Less than two weeks later, Louisiana Federal District Judge Carl Barbier accepted a final settlement agreement between BP, the federal government, five states and hundreds of local governments, bringing to an end the feds’ six-year case against BP and most major outstanding legal cases against the company stemming from the April 20, 2010, Macondo well blowout and the worst offshore drilling oil spill in history.
At $20 billion, it is the largest environmental settlement in U.S. history, and the largest civil settlement with a single entity ever. Nonetheless, as Rolling Stone previously reported, BP got off cheaply with the deal, while decisions made as part of the legal process made offshore oil drilling more dangerous.
The final criminal case against BP and Halliburton employees stemming from the disaster was also heard this month.

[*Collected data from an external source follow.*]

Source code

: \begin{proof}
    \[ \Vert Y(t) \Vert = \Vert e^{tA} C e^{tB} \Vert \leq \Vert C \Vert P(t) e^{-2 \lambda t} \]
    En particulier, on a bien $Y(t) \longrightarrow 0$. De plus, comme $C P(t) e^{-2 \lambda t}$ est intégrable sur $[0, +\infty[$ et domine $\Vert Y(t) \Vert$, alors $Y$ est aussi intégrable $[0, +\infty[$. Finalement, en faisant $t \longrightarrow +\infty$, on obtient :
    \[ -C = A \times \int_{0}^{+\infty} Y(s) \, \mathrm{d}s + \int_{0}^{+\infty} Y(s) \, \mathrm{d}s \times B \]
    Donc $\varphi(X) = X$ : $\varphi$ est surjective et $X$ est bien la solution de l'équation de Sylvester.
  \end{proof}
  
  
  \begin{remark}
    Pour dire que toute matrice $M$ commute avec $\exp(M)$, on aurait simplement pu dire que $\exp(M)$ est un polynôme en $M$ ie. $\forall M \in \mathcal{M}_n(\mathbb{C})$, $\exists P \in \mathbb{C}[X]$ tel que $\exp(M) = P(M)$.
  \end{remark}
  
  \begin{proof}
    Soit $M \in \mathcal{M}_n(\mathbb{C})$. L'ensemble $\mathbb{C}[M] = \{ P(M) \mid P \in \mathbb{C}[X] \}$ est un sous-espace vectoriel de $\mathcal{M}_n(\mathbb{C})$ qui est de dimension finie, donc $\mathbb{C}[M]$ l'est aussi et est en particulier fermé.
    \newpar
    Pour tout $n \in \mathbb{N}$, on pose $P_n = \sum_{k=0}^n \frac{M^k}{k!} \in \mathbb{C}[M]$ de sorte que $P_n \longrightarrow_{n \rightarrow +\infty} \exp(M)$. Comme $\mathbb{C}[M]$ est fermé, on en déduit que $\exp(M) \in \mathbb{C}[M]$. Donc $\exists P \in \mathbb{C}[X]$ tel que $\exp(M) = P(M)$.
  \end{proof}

Federal prosecutors originally sought criminal charges, including manslaughter. In the end, all they achieved were acquittals or plea bargains for lesser offenses that resulted in no prison time for any of the five men charged (the most senior among them a BP vice president), with the final case ending in a misdemeanor charge and probation.

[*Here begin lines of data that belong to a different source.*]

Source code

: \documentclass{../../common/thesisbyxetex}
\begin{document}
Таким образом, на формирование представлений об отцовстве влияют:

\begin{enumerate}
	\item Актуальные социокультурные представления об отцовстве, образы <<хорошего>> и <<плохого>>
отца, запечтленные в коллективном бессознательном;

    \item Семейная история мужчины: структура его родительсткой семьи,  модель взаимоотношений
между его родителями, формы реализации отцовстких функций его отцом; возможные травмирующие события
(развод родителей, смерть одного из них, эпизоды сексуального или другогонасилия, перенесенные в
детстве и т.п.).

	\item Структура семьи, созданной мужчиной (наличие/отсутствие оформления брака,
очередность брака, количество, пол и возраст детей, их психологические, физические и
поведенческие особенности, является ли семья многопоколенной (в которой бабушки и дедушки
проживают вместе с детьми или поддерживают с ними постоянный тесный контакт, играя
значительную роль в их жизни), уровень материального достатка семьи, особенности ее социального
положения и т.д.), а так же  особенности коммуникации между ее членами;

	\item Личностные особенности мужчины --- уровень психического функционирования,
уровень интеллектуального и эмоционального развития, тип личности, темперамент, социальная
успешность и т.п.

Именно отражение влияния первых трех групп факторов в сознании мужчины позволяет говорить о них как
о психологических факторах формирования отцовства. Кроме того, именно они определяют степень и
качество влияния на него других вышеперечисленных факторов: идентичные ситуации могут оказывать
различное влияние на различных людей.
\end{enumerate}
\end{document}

Industry and government have learned crucial lessons from the blowout at BP’s Macondo well, the explosion of the Deepwater Horizon rig, the deaths of 11 men and the release of millions of gallons of oil into the Gulf. Few of those lessons, however, have been acted upon. Instead, it is “business as usual” in offshore drilling, argues David Pritchard, a petroleum engineer who consults for major oil companies, including BP, Mobil, Chevron and Halliburton.
President Obama is expanding offshore oil drilling in the Gulf of Mexico, maintaining drilling in the Pacific and, as part of a newly proposed five-year plan (open to public comment until May 2nd), planning new drilling in the Arctic and even more in the Gulf. In response to overwhelming public opposition, however, the administration shelved a plan to drill in the Atlantic.

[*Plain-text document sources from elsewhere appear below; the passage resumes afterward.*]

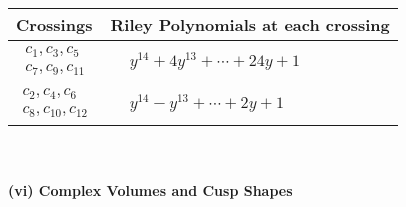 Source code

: \documentclass[1p]{elsarticle_modified}
\theoremstyle{definition}
\begin{document}
\begin{tabular}{m{50pt}|m{274pt}}
Crossings & \hspace{64pt}Riley Polynomials at each crossing \\
\hline $$\begin{aligned}c_{1},c_{3},c_{5}\\c_{7},c_{9},c_{11}\end{aligned}$$&$\begin{aligned}
&y^{14}+4 y^{13}+\cdots+24 y+1
\end{aligned}$\\
\hline $$\begin{aligned}c_{2},c_{4},c_{6}\\c_{8},c_{10},c_{12}\end{aligned}$$&$\begin{aligned}
&y^{14}- y^{13}+\cdots+2 y+1
\end{aligned}$\\
\hline
\end{tabular}\\~\\
\newpage\flushleft \textbf{(vi) Complex Volumes and Cusp Shapes}
\end{document}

The Department of the Interior has sought to improve offshore drilling safety over the last six years, including over 500 pages of new rules released just last week. Experts warn, however, that these efforts remain woefully insufficient, particularly as companies move to even riskier deeper depths, with 86 percent of new oil production in the Gulf taking place 1,000 to nearly 5,000 feet deeper than BP was drilling the Macondo, including two projects at depths nearly twice as great.
“Are the new guidelines enough to prevent another Macondo disaster?” asks Robert Bea, a 60-year oil-industry veteran and head of the Deepwater Horizon Study Group at the Center for Catastrophic Risk Management, which contributed analysis to the National Oil Spill Commission. “No! They did not address the key factors at its roots.”